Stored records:
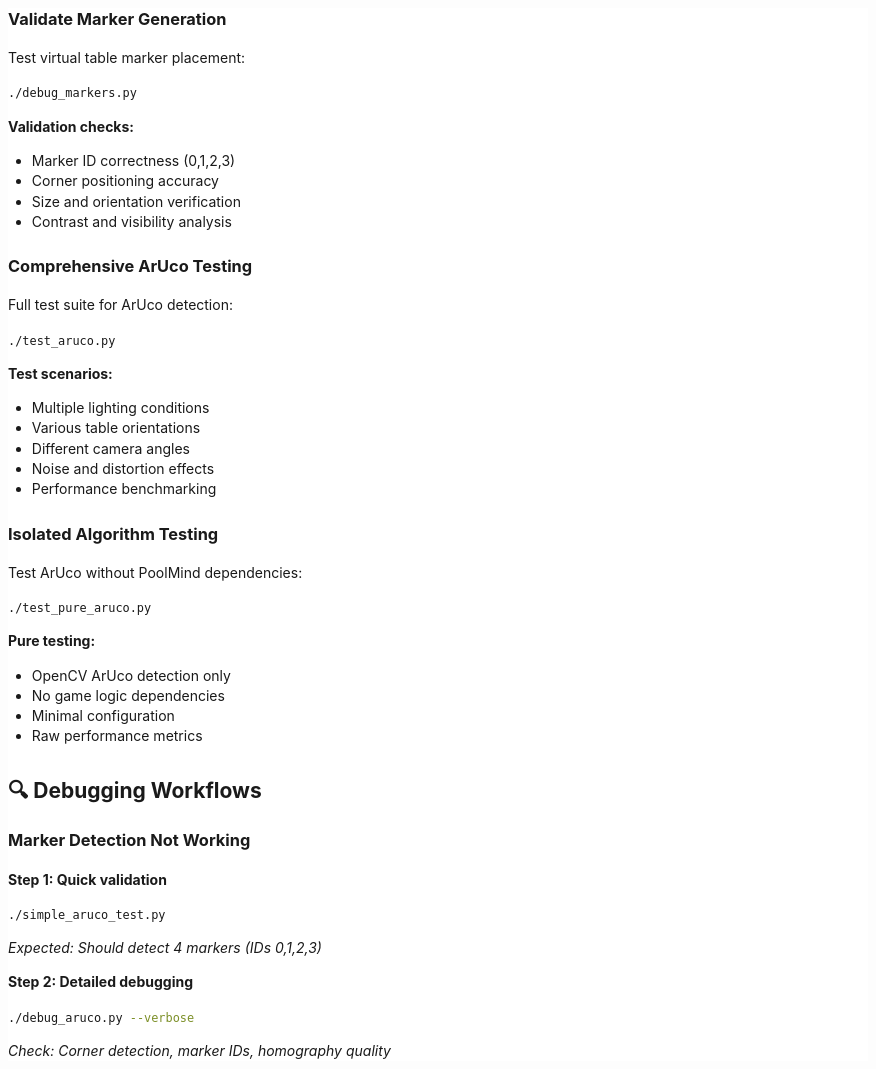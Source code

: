 ### Validate Marker Generation

Test virtual table marker placement:

```bash
./debug_markers.py
```

**Validation checks:**
- Marker ID correctness (0,1,2,3)
- Corner positioning accuracy
- Size and orientation verification
- Contrast and visibility analysis

### Comprehensive ArUco Testing

Full test suite for ArUco detection:

```bash
./test_aruco.py
```

**Test scenarios:**
- Multiple lighting conditions
- Various table orientations
- Different camera angles
- Noise and distortion effects
- Performance benchmarking

### Isolated Algorithm Testing

Test ArUco without PoolMind dependencies:

```bash
./test_pure_aruco.py
```

**Pure testing:**
- OpenCV ArUco detection only
- No game logic dependencies
- Minimal configuration
- Raw performance metrics

## 🔍 Debugging Workflows

### Marker Detection Not Working

**Step 1: Quick validation**
```bash
./simple_aruco_test.py
```
*Expected: Should detect 4 markers (IDs 0,1,2,3)*

**Step 2: Detailed debugging**
```bash
./debug_aruco.py --verbose
```
*Check: Corner detection, marker IDs, homography quality*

» **To do**: All of the lines above should be retyped precisely, apart from the pictures.

» **Answer to the problem**:
Source code

: ### Validate Marker Generation

Test virtual table marker placement:

```bash
./debug_markers.py
```

**Validation checks:**
- Marker ID correctness (0,1,2,3)
- Corner positioning accuracy
- Size and orientation verification
- Contrast and visibility analysis

### Comprehensive ArUco Testing

Full test suite for ArUco detection:

```bash
./test_aruco.py
```

**Test scenarios:**
- Multiple lighting conditions
- Various table orientations
- Different camera angles
- Noise and distortion effects
- Performance benchmarking

### Isolated Algorithm Testing

Test ArUco without PoolMind dependencies:

```bash
./test_pure_aruco.py
```

**Pure testing:**
- OpenCV ArUco detection only
- No game logic dependencies
- Minimal configuration
- Raw performance metrics

## 🔍 Debugging Workflows

### Marker Detection Not Working

**Step 1: Quick validation**
```bash
./simple_aruco_test.py
```
*Expected: Should detect 4 markers (IDs 0,1,2,3)*

**Step 2: Detailed debugging**
```bash
./debug_aruco.py --verbose
```
*Check: Corner detection, marker IDs, homography quality*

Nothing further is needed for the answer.